▶ Information provided:

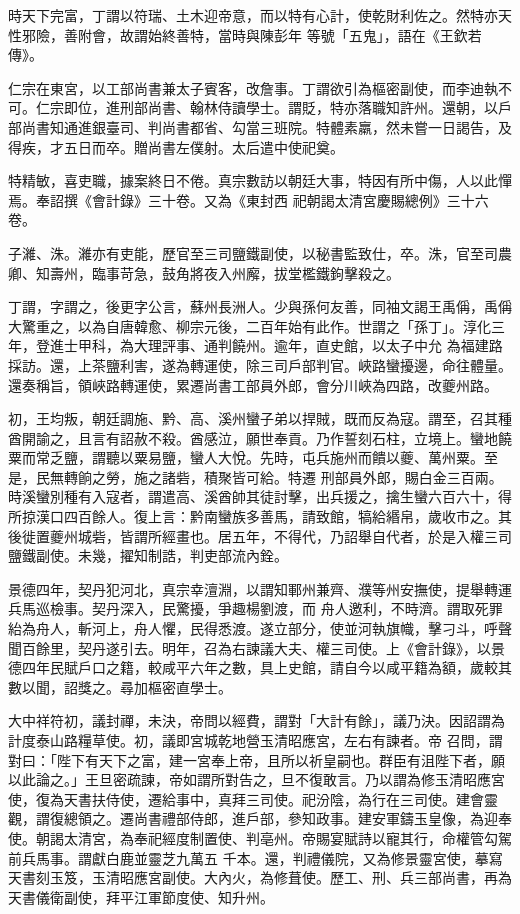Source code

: \begin{pinyinscope}
 時天下完富，丁謂以符瑞、土木迎帝意，而以特有心計，使乾財利佐之。然特亦天性邪險，善附會，故謂始終善特，當時與陳彭年
 等號「五鬼」，語在《王欽若傳》。



 仁宗在東宮，以工部尚書兼太子賓客，改詹事。丁謂欲引為樞密副使，而李迪執不可。仁宗即位，進刑部尚書、翰林侍讀學士。謂貶，特亦落職知許州。還朝，以戶部尚書知通進銀臺司、判尚書都省、勾當三班院。特體素羸，然未嘗一日謁告，及得疾，才五日而卒。贈尚書左僕射。太后遣中使祀奠。



 特精敏，喜吏職，據案終日不倦。真宗數訪以朝廷大事，特因有所中傷，人以此憚焉。奉詔撰《會計錄》三十卷。又為《東封西
 祀朝謁太清宮慶賜總例》三十六卷。



 子濰、洙。濰亦有吏能，歷官至三司鹽鐵副使，以秘書監致仕，卒。洙，官至司農卿、知壽州，臨事苛急，鼓角將夜入州廨，拔堂檻鐵鉤擊殺之。



 丁謂，字謂之，後更字公言，蘇州長洲人。少與孫何友善，同袖文謁王禹偁，禹偁大驚重之，以為自唐韓愈、柳宗元後，二百年始有此作。世謂之「孫丁」。淳化三年，登進士甲科，為大理評事、通判饒州。逾年，直史館，以太子中允
 為福建路採訪。還，上茶鹽利害，遂為轉運使，除三司戶部判官。峽路蠻擾邊，命往體量。還奏稱旨，領峽路轉運使，累遷尚書工部員外郎，會分川峽為四路，改夔州路。



 初，王均叛，朝廷調施、黔、高、溪州蠻子弟以捍賊，既而反為寇。謂至，召其種酋開諭之，且言有詔赦不殺。酋感泣，願世奉貢。乃作誓刻石柱，立境上。蠻地饒粟而常乏鹽，謂聽以粟易鹽，蠻人大悅。先時，屯兵施州而饋以夔、萬州粟。至是，民無轉餉之勞，施之諸砦，積聚皆可給。特遷
 刑部員外郎，賜白金三百兩。時溪蠻別種有入寇者，謂遣高、溪酋帥其徒討擊，出兵援之，擒生蠻六百六十，得所掠漢口四百餘人。復上言：黔南蠻族多善馬，請致館，犒給緡帛，歲收市之。其後徙置夔州城砦，皆謂所經畫也。居五年，不得代，乃詔舉自代者，於是入權三司鹽鐵副使。未幾，擢知制誥，判吏部流內銓。



 景德四年，契丹犯河北，真宗幸澶淵，以謂知鄆州兼齊、濮等州安撫使，提舉轉運兵馬巡檢事。契丹深入，民驚擾，爭趣楊劉渡，而
 舟人邀利，不時濟。謂取死罪紿為舟人，斬河上，舟人懼，民得悉渡。遂立部分，使並河執旗幟，擊刁斗，呼聲聞百餘里，契丹遂引去。明年，召為右諫議大夫、權三司使。上《會計錄》，以景德四年民賦戶口之籍，較咸平六年之數，具上史館，請自今以咸平籍為額，歲較其數以聞，詔獎之。尋加樞密直學士。



 大中祥符初，議封禪，未決，帝問以經費，謂對「大計有餘」，議乃決。因詔謂為計度泰山路糧草使。初，議即宮城乾地營玉清昭應宮，左右有諫者。帝
 召問，謂對曰：「陛下有天下之富，建一宮奉上帝，且所以祈皇嗣也。群臣有沮陛下者，願以此論之。」王旦密疏諫，帝如謂所對告之，旦不復敢言。乃以謂為修玉清昭應宮使，復為天書扶侍使，遷給事中，真拜三司使。祀汾陰，為行在三司使。建會靈觀，謂復總領之。遷尚書禮部侍郎，進戶部，參知政事。建安軍鑄玉皇像，為迎奉使。朝謁太清宮，為奉祀經度制置使、判亳州。帝賜宴賦詩以寵其行，命權管勾駕前兵馬事。謂獻白鹿並靈芝九萬五
 千本。還，判禮儀院，又為修景靈宮使，摹寫天書刻玉笈，玉清昭應宮副使。大內火，為修葺使。歷工、刑、兵三部尚書，再為天書儀衛副使，拜平江軍節度使、知升州。




\end{pinyinscope}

▶ Exercise requirements:
Run a filter over the data above and keep each line that contains the word "pinyinscope".

▶ Written response:
: \begin{pinyinscope}
\end{pinyinscope}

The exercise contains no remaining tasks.